Steve Kramer, a veteran political consultant working for a rival candidate, acknowledged Sunday that he commissioned the robocall that impersonated President Joe Biden using artificial intelligence, confirming an NBC News report that he was behind the call.
In a statement and interview with NBC News, Kramer expressed no remorse for creating the deepfake, in which an imitation of the president’s voice discouraged participation in New Hampshire’s Democratic presidential primary. The call launched several law enforcement investigations and provoked outcry from election officials and watchdogs.

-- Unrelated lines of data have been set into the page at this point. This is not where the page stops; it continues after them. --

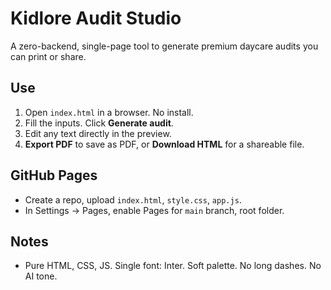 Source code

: # Kidlore Audit Studio
A zero-backend, single-page tool to generate premium daycare audits you can print or share.

## Use
1. Open `index.html` in a browser. No install.
2. Fill the inputs. Click **Generate audit**.
3. Edit any text directly in the preview.
4. **Export PDF** to save as PDF, or **Download HTML** for a shareable file.

## GitHub Pages
- Create a repo, upload `index.html`, `style.css`, `app.js`.
- In Settings → Pages, enable Pages for `main` branch, root folder.

## Notes
- Pure HTML, CSS, JS. Single font: Inter. Soft palette. No long dashes. No AI tone.
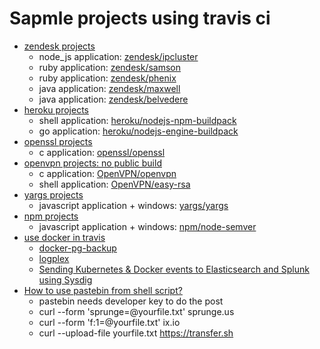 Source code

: # Sapmle projects using travis ci

- [zendesk projects](https://travis-ci.com/zendesk)
  - node_js application: [zendesk/ipcluster](https://github.com/zendesk/ipcluster)
  - ruby application: [zendesk/samson](https://github.com/zendesk/samson)
  - ruby application: [zendesk/phenix](https://github.com/zendesk/phenix)
  - java application: [zendesk/maxwell](https://github.com/zendesk/maxwell)
  - java application: [zendesk/belvedere](https://github.com/zendesk/belvedere)
- [heroku projects](https://travis-ci.com/heroku)
  - shell application: [heroku/nodejs-npm-buildpack](https://github.com/heroku/nodejs-npm-buildpack)
  - go application: [heroku/nodejs-engine-buildpack](https://github.com/heroku/nodejs-engine-buildpack)
- [openssl projects](https://travis-ci.com/openssl)
  - c application: [openssl/openssl](https://github.com/openssl/openssl)
- [openvpn projects: no public build](https://travis-ci.com/openvpn)
  - c application: [OpenVPN/openvpn](https://github.com/OpenVPN/openvpn)
  - shell application: [OpenVPN/easy-rsa](https://github.com/OpenVPN/easy-rsa)
- [yargs projects](https://travis-ci.org/yargs/yargs)
  - javascript application + windows: [yargs/yargs](https://github.com/yargs/yargs)
- [npm projects](https://travis-ci.org/npm/node-semver)
  - javascript application + windows: [npm/node-semver](https://github.com/npm/node-semver)
- [use docker in travis](https://docs.travis-ci.com/user/docker/)
  - [docker-pg-backup](https://github.com/kartoza/docker-pg-backup/blob/master/.travis.yml)
  - [logplex](https://github.com/heroku/logplex/blob/master/.travis.yml)
  - [Sending Kubernetes & Docker events to Elasticsearch and Splunk using Sysdig](https://sysdig.com/blog/kubernetes-docker-elasticsearch-splunk/)
- [How to use pastebin from shell script?](https://stackoverflow.com/questions/4013947/how-to-use-pastebin-from-shell-script)
  - pastebin needs developer key to do the post
  - curl --form 'sprunge=@yourfile.txt' sprunge.us
  - curl --form 'f:1=@yourfile.txt' ix.io
  - curl --upload-file yourfile.txt https://transfer.sh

“I’m not afraid to testify, I know why I did everything,” he said an interview late Sunday, his first since coming forward. “If a House oversight committee wants me to testify, I’m going to demand they put it on TV because I know more than them.”
Kramer said he has received a subpoena from the Federal Communications Commission, suspected he might get sued by a half dozen people and said he could even face jail time, but that he would keep working in politics.
NBC News has reached out to the FCC for comment.
Kramer claimed he planned the fake robocall from the start as an act of civil disobedience to call attention to the dangers of AI in politics. He compared himself to American Revolutionary heroes Paul Revere and Thomas Paine. He said more enforcement is necessary to stop people like him from doing what he did.
“This is a way for me to make a difference, and I have,” he said in the interview. “For $500, I got about $5 million worth of action, whether that be media attention or regulatory action.”
Kramer said he came up with the idea for the hoax entirely on his own and that it had nothing to do with his client, Biden’s long-shot primary challenger, Rep. Dean Phillips, D-Minn. Phillips had paid Kramer over $250,000 around the time the robocall went out in January, according to his campaign finance reports.
Phillips and his campaign have denounced the robocall, saying they had no knowledge of Kramer’s involvement and would have immediately terminated him if they had known.
Phillips’ press secretary Katie Dolan said in response to Kramer’s statement Sunday, “Our campaign repeats its condemnation of these calls and any efforts to suppress the vote.”
Phillips’ team hired Kramer in December and January for ballot access work in New York and Pennsylvania, which involves collecting thousands of signatures from voters so a candidate can qualify for the ballot.
“I’m sure that a half dozen people will try to sue me, but they’re used to dealing with people like themselves,” Kramer said in the interview. “I can tell you they’re not used to me. I wrestled in college.”
He also acknowledged commissioning an earlier deep fake robocall impersonating Sen. Lindsey Graham, R-S.C., which he said was just a test.
The calls went to 300 South Carolina likely Republican primary voters. It was a poll that had Graham’s voice ask recipients whom they supported in the GOP primary. Kramer said the response rate from the familiar voice of Graham was four times higher than the response rate to an automated call.
Kramer was first linked to the fake Biden robocall Friday by an NBC News report.
So why did Kramer wait to come forward to until he was caught, if this was his plan all along?
“I was waiting for the South Carolina primary to be over, I didn’t want to interfere with that,” he said in the interview. He also said that his calls impersonating the president, which went to more than 5,000 New Hampshire voters telling them not to vote, “wasn’t going to change anything” in that primary.
“If I had come out right away, it takes away from the goal of the call,” he added, claiming the time was necessary to allow regulators to act.